Class 86 tyre damage investigation
In the early 1970s, the tyres of conventional class 86 locomotives suffered from both shelling and spalling. Shelling occured as a result of high dynamic loads caused by the axle-hung traction motors, and spalling occurs as a result of wheel slide which causes heat-affected zones on the tread surface. These are Martensitic and contain cracks which eventually cause pieces to drop out of the tyre tread surface. Shelling may be prevented by a reduction in the dynamic forces present in the wheel tread, but spalling will only be prevented in conventional tyre steel by eliminating wheel-slide.

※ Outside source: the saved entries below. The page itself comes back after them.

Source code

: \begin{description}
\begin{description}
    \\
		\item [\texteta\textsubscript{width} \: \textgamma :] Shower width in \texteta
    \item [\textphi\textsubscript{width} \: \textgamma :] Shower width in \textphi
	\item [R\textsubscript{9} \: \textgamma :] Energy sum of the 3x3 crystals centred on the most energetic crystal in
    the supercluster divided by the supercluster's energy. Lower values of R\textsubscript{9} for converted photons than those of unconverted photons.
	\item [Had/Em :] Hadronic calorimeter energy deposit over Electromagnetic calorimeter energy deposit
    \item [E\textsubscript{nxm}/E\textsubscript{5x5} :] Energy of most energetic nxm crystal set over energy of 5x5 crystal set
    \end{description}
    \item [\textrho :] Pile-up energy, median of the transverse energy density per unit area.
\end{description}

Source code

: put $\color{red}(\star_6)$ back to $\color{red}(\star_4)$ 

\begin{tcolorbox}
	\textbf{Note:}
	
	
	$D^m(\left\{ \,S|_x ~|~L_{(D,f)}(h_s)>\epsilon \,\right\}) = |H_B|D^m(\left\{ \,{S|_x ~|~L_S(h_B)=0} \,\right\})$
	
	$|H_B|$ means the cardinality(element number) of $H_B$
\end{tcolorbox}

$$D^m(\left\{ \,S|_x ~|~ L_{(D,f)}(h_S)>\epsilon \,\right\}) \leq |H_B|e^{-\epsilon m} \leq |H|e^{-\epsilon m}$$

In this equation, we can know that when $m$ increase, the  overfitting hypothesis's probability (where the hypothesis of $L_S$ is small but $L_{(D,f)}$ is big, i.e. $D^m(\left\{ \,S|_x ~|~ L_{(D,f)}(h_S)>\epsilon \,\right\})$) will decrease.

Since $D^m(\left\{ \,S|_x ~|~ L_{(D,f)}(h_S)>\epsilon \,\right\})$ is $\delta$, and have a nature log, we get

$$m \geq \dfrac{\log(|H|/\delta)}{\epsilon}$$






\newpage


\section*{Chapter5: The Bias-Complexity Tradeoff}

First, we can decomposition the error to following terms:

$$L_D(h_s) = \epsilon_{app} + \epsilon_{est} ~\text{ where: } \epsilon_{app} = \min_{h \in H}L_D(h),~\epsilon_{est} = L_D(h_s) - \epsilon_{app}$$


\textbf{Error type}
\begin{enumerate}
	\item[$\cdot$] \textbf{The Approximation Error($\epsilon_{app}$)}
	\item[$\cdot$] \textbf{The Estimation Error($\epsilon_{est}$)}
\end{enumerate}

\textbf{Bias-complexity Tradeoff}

In early 1973, a wide-ranging investigation including various modifications was put in place. As part of this programme the Testing Section were asked to undertake a series of running and braking tests to determine the causes.
The problem was thought to be due to the malfunctioning of the blending of the electric (rheostatic) brakes which resulted in the friction brakes being applied at high speed rather than when the rheo became less effective at lower speeds. The result of this application was to generate high temperatures on the wheel tread which changed the molecular composition of the steel making it brittle. Prolonged repetition of the malfunction resulted in tyre shelling.
Included in the programme was the monitoring of the tyres of a selected locomotive over a prolonged period, running under test conditions with reduced brake pressures, isolated rheostatic brake etc. We undertook a series of tests running between 9th and 18th April 1973 between Crewe and Willesden and also Crewe, Birmingham, Speke (where we were stoned by the local yobs once or twice) with the class 86 locomotive under test being hauled by another locomotive (E3092 or E3110). At the end of the runs the train was turned on a triangle.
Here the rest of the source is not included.